* Task directions
The required output is the exact run of lines below that opens at the line with "- Provide a" and closes at the line with "- **Aspiring Baristas:**".

* Information
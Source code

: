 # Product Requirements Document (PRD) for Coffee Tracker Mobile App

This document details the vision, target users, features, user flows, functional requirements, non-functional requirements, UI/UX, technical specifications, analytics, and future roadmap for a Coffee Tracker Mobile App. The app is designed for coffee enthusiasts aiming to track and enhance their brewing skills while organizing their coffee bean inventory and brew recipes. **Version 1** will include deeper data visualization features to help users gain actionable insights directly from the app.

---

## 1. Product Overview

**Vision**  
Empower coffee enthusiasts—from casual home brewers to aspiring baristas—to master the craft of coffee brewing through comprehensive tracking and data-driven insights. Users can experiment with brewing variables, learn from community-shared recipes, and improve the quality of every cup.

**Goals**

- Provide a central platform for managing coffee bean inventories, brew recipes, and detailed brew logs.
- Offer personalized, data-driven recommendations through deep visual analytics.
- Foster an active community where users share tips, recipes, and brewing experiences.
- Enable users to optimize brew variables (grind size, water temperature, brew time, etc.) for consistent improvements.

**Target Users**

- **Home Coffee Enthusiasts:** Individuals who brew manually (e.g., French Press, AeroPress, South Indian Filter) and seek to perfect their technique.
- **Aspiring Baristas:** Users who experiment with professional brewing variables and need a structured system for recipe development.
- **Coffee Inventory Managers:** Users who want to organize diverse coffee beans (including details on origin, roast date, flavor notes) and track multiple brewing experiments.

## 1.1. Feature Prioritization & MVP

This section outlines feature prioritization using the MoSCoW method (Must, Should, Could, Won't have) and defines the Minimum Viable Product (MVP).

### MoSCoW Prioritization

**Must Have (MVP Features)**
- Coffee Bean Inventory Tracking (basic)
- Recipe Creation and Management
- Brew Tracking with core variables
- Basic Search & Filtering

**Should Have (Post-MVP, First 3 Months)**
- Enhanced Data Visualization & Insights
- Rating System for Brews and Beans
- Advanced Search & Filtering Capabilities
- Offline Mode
--
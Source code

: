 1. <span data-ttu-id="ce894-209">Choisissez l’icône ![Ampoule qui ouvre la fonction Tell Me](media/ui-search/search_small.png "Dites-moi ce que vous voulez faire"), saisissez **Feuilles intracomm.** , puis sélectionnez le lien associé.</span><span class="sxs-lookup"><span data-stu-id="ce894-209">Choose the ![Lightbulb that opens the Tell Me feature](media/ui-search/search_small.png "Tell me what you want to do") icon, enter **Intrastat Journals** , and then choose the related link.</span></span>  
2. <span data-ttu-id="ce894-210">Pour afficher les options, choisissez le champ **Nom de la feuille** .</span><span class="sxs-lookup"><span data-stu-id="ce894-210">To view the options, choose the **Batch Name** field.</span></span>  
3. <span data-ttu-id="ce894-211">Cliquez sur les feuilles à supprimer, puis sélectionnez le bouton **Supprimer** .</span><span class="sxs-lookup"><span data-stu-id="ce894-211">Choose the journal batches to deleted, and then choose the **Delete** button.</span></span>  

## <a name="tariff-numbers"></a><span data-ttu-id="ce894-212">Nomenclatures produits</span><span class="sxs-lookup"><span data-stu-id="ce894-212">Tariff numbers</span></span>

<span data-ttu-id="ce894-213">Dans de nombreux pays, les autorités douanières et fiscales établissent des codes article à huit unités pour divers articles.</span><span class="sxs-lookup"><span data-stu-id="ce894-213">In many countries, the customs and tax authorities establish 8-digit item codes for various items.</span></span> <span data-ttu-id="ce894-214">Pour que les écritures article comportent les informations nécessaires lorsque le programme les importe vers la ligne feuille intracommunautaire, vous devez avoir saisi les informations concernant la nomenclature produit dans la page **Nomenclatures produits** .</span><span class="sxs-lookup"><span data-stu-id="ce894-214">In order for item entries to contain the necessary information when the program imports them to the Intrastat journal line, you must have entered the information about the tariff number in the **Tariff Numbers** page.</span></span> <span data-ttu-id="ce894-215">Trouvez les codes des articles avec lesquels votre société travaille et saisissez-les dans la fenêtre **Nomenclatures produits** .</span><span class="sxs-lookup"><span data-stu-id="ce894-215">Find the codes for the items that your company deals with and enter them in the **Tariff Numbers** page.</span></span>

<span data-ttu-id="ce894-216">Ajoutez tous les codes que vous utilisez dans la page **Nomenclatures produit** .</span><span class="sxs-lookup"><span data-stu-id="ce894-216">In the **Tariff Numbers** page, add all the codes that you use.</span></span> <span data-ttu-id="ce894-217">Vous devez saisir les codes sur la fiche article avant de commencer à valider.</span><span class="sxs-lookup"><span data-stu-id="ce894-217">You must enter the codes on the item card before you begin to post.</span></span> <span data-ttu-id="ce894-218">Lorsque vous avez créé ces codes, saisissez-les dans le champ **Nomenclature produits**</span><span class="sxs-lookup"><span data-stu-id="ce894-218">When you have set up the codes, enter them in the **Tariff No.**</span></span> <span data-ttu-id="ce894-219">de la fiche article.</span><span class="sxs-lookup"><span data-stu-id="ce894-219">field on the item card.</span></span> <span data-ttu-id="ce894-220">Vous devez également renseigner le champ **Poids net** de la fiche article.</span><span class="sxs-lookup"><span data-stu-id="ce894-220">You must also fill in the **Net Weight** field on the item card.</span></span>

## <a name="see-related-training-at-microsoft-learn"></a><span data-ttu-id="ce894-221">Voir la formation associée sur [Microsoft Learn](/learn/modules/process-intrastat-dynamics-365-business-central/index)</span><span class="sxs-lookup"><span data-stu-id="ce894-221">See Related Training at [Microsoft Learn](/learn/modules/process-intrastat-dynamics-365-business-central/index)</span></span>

* Exercise response
- Provide a central platform for managing coffee bean inventories, brew recipes, and detailed brew logs.
- Offer personalized, data-driven recommendations through deep visual analytics.
- Foster an active community where users share tips, recipes, and brewing experiences.
- Enable users to optimize brew variables (grind size, water temperature, brew time, etc.) for consistent improvements.

**Target Users**

- **Home Coffee Enthusiasts:** Individuals who brew manually (e.g., French Press, AeroPress, South Indian Filter) and seek to perfect their technique.
- **Aspiring Baristas:** Users who experiment with professional brewing variables and need a structured system for recipe development.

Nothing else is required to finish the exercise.